The hook maintains per-account, per-keyId state: 
account → keyId → {
  policy rules configuration
  spending per token per time window
  transaction count per time window
  last window reset timestamp
}
This state persists across sessions. A new session key linked to the same keyId inherits the existing counters - preventing limit bypasses through session rotation.

Time-windowed counters

Spending and rate limit counters reset lazily. On each transaction, the hook checks whether the current time has crossed a window boundary. If it has, the counter resets before evaluation. No background scheduler, no off-chain process. 
Window: 24 hours
Last reset: April 5, 9:00 AM
Current time: April 6, 10:00 AM
→ Window crossed. Reset counter to 0. Evaluate fresh.

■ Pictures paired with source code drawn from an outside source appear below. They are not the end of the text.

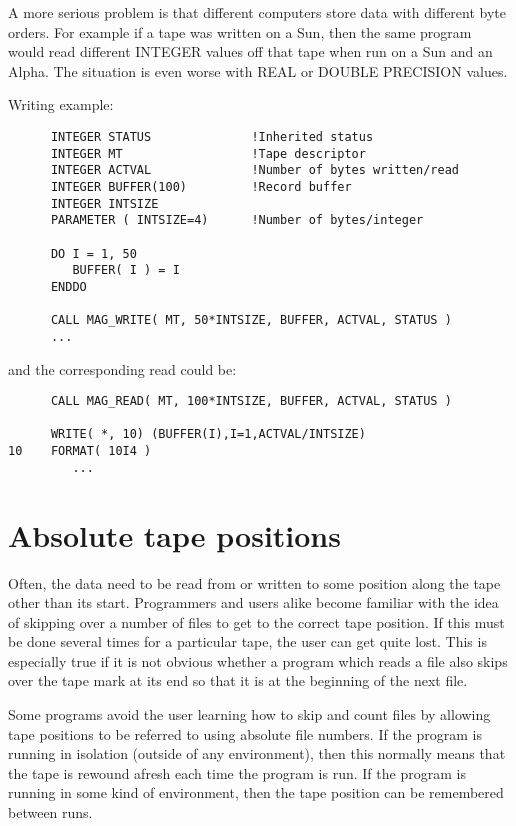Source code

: A more serious problem is that different computers store data with
different byte orders. For example if a tape was written on a Sun, then the
same program would read different INTEGER values off that tape when run on a
Sun and an Alpha. The situation is even worse with REAL or DOUBLE PRECISION
values.

Writing example:
\small
\begin{verbatim}
      INTEGER STATUS              !Inherited status
      INTEGER MT                  !Tape descriptor
      INTEGER ACTVAL              !Number of bytes written/read
      INTEGER BUFFER(100)         !Record buffer
      INTEGER INTSIZE
      PARAMETER ( INTSIZE=4)      !Number of bytes/integer

      DO I = 1, 50
         BUFFER( I ) = I
      ENDDO

      CALL MAG_WRITE( MT, 50*INTSIZE, BUFFER, ACTVAL, STATUS )
      ...
\end{verbatim}
\normalsize
and the corresponding read could be:
\small
\begin{verbatim}
      CALL MAG_READ( MT, 100*INTSIZE, BUFFER, ACTVAL, STATUS )

      WRITE( *, 10) (BUFFER(I),I=1,ACTVAL/INTSIZE)
10    FORMAT( 10I4 )
         ...
\end{verbatim}
\normalsize

\section{\label{positions}Absolute tape positions}
Often, the data need to be read from or written to some position along
the tape other than its start. Programmers and users alike become
familiar with the idea of skipping over a number of files to get to
the correct tape position. If this must be done several times for a
particular tape, the user can get quite lost. This is especially true
if it is not obvious whether a program which reads a file also skips
over the tape mark at its end so that it is at the beginning of the next
file.

Some programs avoid the user learning how to skip and count files by
allowing tape positions to be referred to using absolute file numbers.
If the program is running in isolation (outside of any environment),
then this normally means that the tape is rewound afresh each time the
program is run. If the program is running in some kind of environment,
then the tape position can be remembered between runs.

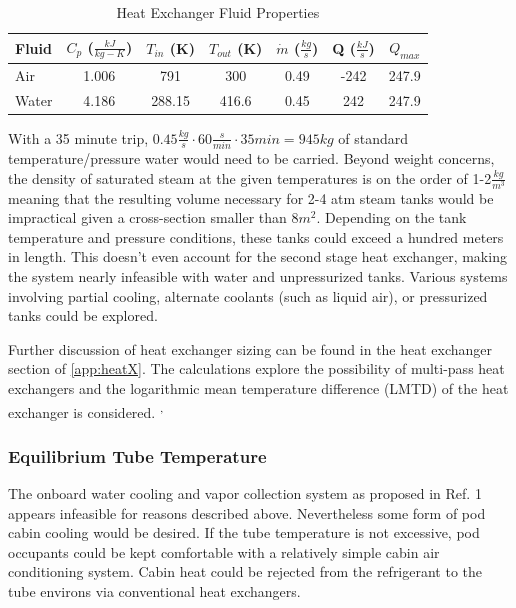 \documentclass[heading.tex]{subfiles}
\begin{document}

\begin{table}
    \centering
    \caption{Heat Exchanger Fluid Properties}
    \label{tab:HeatEx}
    \begin{tabular}{l  c  c  c  c  c  c} 
        \hline
        Fluid & $C_{p}$ ($\frac{kJ}{kg-K}$)& $T_{in}$ (K) & $T_{out}$ (K) & $\dot{m}$ ($\frac{kg}{s}$) & Q ($\frac{kJ}{s}$) & $Q_{max}$\\ \hline 
        Air & 1.006 & 791 & 300 & 0.49 & -242 & 247.9\\ 
        Water & 4.186 & 288.15 & 416.6 &0.45 & 242 & 247.9\\ \hline
    \end{tabular}
\end{table}

With a 35 minute trip, $0.45 \frac{kg}{s} \cdot 60 \frac{s}{min} \cdot 35min = 945 kg$
of standard temperature/pressure water would need to be carried.
Beyond weight concerns, the density of saturated steam at the given temperatures is on the order of 1-2$\frac{kg}{m^{3}}$
meaning that the resulting volume necessary for 2-4 atm
steam tanks would be impractical given a cross-section smaller than 8$m^{2}$.
Depending on the tank temperature and pressure conditions, these tanks could exceed a hundred meters in length.
This doesn't even account for the second stage heat exchanger,
making the system nearly infeasible with water and unpressurized tanks.
Various systems involving partial cooling, alternate coolants (such as liquid air), or pressurized tanks could be explored.

Further discussion of heat exchanger sizing can be found in the heat exchanger section of \cref{app:heatX}.
The calculations explore the possibility of multi-pass heat exchangers
and the logarithmic mean temperature difference (LMTD) of the heat exchanger is considered.
\cite{Cengal}\textsuperscript{,}
\cite{Turns}


\subsubsection{Equilibrium Tube Temperature}

The onboard water cooling and vapor collection system as proposed in Ref. 1
appears infeasible for reasons described above.
Nevertheless some form of pod cabin cooling would be desired. 
If the tube temperature is not excessive,
pod occupants could be kept comfortable with a relatively simple cabin air conditioning system.
Cabin heat could be rejected from the refrigerant to the tube environs via conventional heat
exchangers.
\end{document}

Post-execution verification

Because the hook runs after execution (postCheck), it can verify outcomes that pre-execution checks cannot:
  • Did a swap return at least the expected amount of tokens?
  • Did an unexpected token leave the account?
  • Did the account balance change by more than the transaction value?
If the outcome doesn’t match expectations, the hook can flag the transaction in the audit event. Future versions may support post-execution reverts for specific policy types.

Fee collection

The fee is a direct transfer in preCheck - from the smart account to the Functor treasury. The hook contract itself holds zero funds. There is no deposit, no balance, no pool.

Events

Two event types: FunctorTxExecuted - emitted on every successful transaction with account, keyId, target, value, policy results, fee, and timestamp. FunctorTxBlocked - emitted when a transaction is denied by policy, with account, keyId, target, value, denial reason, and timestamp. Both events are indexed onchain and queryable by the dashboard, the SDK, or any block explorer.